We have created this list of artwork guidelines for our customers so that our customers know what we can and cannot accept as a printable design.

 

Glossary


4 Color Process - Multi Color printing typically uses ink of four colors: cyan, magenta, yellow, and key (black).

Artwork - The design, text, or logo you wish to print. Hardcopy or Digital.

Bleed - Printing that extends beyond the surface of the sheet and is trimmed to size.

CMYK - A way of specifying a unique color in the color spectrum. Any unique color is made by mixing Cyan, Magenta, Yellow, and Black.

Camera Ready - High quality. A camera ready design most often comes in the form of digital vector artwork files.

Copy - Text 

DPI - The printed resolution of your design

PMS Colors - Pantone Color Matching System

Halftone - A color gradient within your design.

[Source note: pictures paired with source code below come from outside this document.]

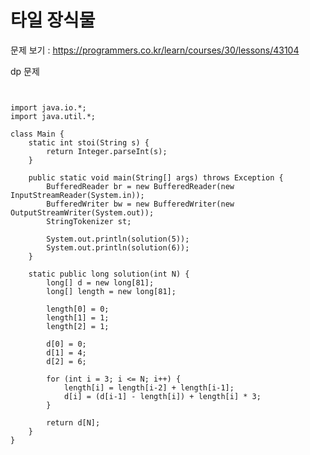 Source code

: # 타일 장식물

문제 보기 : <https://programmers.co.kr/learn/courses/30/lessons/43104>

dp 문제

<pre><code>

import java.io.*;
import java.util.*;

class Main {
    static int stoi(String s) {
        return Integer.parseInt(s);
    }

    public static void main(String[] args) throws Exception {
        BufferedReader br = new BufferedReader(new InputStreamReader(System.in));
        BufferedWriter bw = new BufferedWriter(new OutputStreamWriter(System.out));
        StringTokenizer st;

        System.out.println(solution(5));
        System.out.println(solution(6));
    }

    static public long solution(int N) {
        long[] d = new long[81];
        long[] length = new long[81];

        length[0] = 0;
        length[1] = 1;
        length[2] = 1;

        d[0] = 0;
        d[1] = 4;
        d[2] = 6;

        for (int i = 3; i <= N; i++) {
            length[i] = length[i-2] + length[i-1];
            d[i] = (d[i-1] - length[i]) + length[i] * 3;
        }

        return d[N];
    }
}

</code></pre> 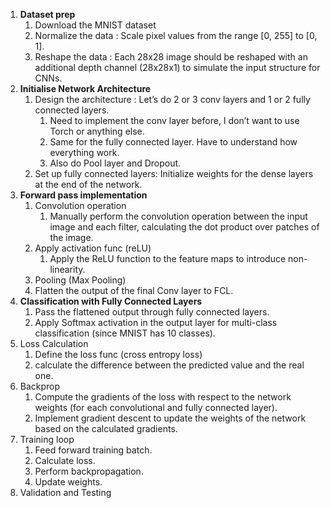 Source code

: 1. **Dataset prep**
    1. Download the MNIST dataset
    2. Normalize the data : Scale pixel values from the range [0, 255] to [0, 1].
    3. Reshape the data : Each 28x28 image should be reshaped with an additional depth channel (28x28x1) to simulate the input structure for CNNs.
2. **Initialise Network Architecture**
    1. Design the architecture : Let’s do 2 or 3 conv layers and 1 or 2 fully connected layers. 
        1. Need to implement the conv layer before, I don’t want to use Torch or anything else.
        2. Same for the fully connected layer. Have to understand how everything work.
        3. Also do Pool layer and Dropout.
    2. Set up fully connected layers: Initialize weights for the dense layers at the end of the network.
3. **Forward pass implementation**
    1. Convolution operation
        1. Manually perform the convolution operation between the input image and each filter, calculating the dot product over patches of the image.
    2. Apply activation func (reLU)
        1. Apply the ReLU function to the feature maps to introduce non-linearity.
    3. Pooling (Max Pooling)
    4. Flatten the output of the final Conv layer to FCL.
4. **Classification with Fully Connected Layers**
    1. Pass the flattened output through fully connected layers.
    2. Apply Softmax activation in the output layer for multi-class classification (since MNIST has 10 classes).
5. Loss Calculation
    1. Define the loss func (cross entropy loss)
    2. calculate the difference between the predicted value and the real one.
6. Backprop
    1. Compute the gradients of the loss with respect to the network weights (for each convolutional and fully connected layer).
    2. Implement gradient descent to update the weights of the network based on the calculated gradients.
7. Training loop
    1. Feed forward training batch.
    2. Calculate loss.
    3. Perform backpropagation.
    4. Update weights.
8. Validation and Testing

Raster Image - Often a low quality image, not usually suitable for printing. File Types: .png, .jpg, .bmp

Vector - Ideal graphics for printing. Designed with a professional art program and contains the information to scale your design as large as possible with 0 distortion. 

 

Vector Graphic Basics


Raster & Bitmap Images vs. Vector Images

A raster image is made up of individual pixels. When you try to enlarge a raster image it looks pixelated because you are taking each block of information (pixel) and just making it bigger. Raster images are often created in programs like Photoshop and have the extension .JPEG or .GIF.

A vector image, on the other hand, is made up of points connected along a curve (or vector). Basically, the visual information is contained in the relationship between the points, not the points themselves, so the image can be expanded to an infinite size. Vector images are created in programs like Illustrator and have the file extension .EPS.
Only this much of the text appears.